With less than one month left until the end of 2020, Nigeria is yet to meet its six-year targets for malaria control, which focused on creating a malaria-free Nigeria.

The 2014-2020 National Malaria Strategic Plan (NMSP) had ambitious goals, including reaching pre-elimination status for the disease (less five per cent which can be interpreted as less than 5000 cases per 100,000 people) and zero mortality from the disease.

But these targets are far from being met, with COVID-19 taking them more off-track.

According to the World Health Organization (WHO), Nigeria still accounted for 25 per cent of the world’s malaria cases in 2018, with 53 million cases.

Children are the worst affected. The prevalence of malaria (according to microscopy) among children aged 6-59 months was 23 per cent that same year; down from 42 per cent in 2010, with an average decline of 2.3 per cent per annum, according to the 2018 National Demographic and Health Survey (NDHS).

For 2020, it cannot be said with certainty whether these numbers have further declined and if targets have been achieved or not because the COVID-19 pandemic prevented the Malaria Indicator Survey being conducted. However, judging by the most recent NDHS, these targets are unlikely to have been met.

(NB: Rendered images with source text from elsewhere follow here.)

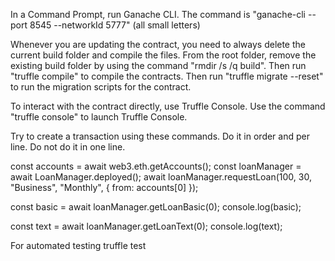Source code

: In a Command Prompt, run Ganache CLI. The command is "ganache-cli --port 8545 --networkId 5777" (all small letters)

Whenever you are updating the contract, you need to always delete the current build folder and compile the files.
From the root folder, remove the existing build folder by using the command "rmdir /s /q build".
Then run "truffle compile" to compile the contracts.
Then run "truffle migrate --reset" to run the migration scripts for the contract.

To interact with the contract directly, use Truffle Console. Use the command "truffle console" to launch Truffle Console.

Try to create a transaction using these commands. Do it in order and per line. Do not do it in one line.

const accounts = await web3.eth.getAccounts();
const loanManager = await LoanManager.deployed();
await loanManager.requestLoan(100, 30, "Business", "Monthly", { from: accounts[0] });

const basic = await loanManager.getLoanBasic(0);
console.log(basic);

const text = await loanManager.getLoanText(0);
console.log(text);

For automated testing
truffle test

And nowhere is this more evident than in Kebbi State.

Kebbi State as a case study

Malaria rates in Kebbi are the highest in the country, especially in children, with NDHS data showing that 52 per cent of children under 5 were infected in 2018.

The northwestern Nigerian State has had the highest number of malaria cases in the country for the past five years, though numbers have shown some decline in that time.

There are many reasons for this burden, including a lack of government support, cultural attitudes towards the disease and now the COVID-19 pandemic.

A health expert in Kebbi who pleaded anonymity for fear of victimisation, added that the high cases of malaria in the state are attributable to the lack of skilled health workers and irrigation farming (this creates a breeding ground for mosquitoes), as well as socio-cultural factors like illiteracy and poverty leading to poor understanding of the disease in local communities.

This last point defeats target four of the strategic plan, which aimed to provide adequate information to all Nigerians such that at least 80 per cent of the populace habitually takes appropriate malaria preventive and treatment measures as necessary by 2020.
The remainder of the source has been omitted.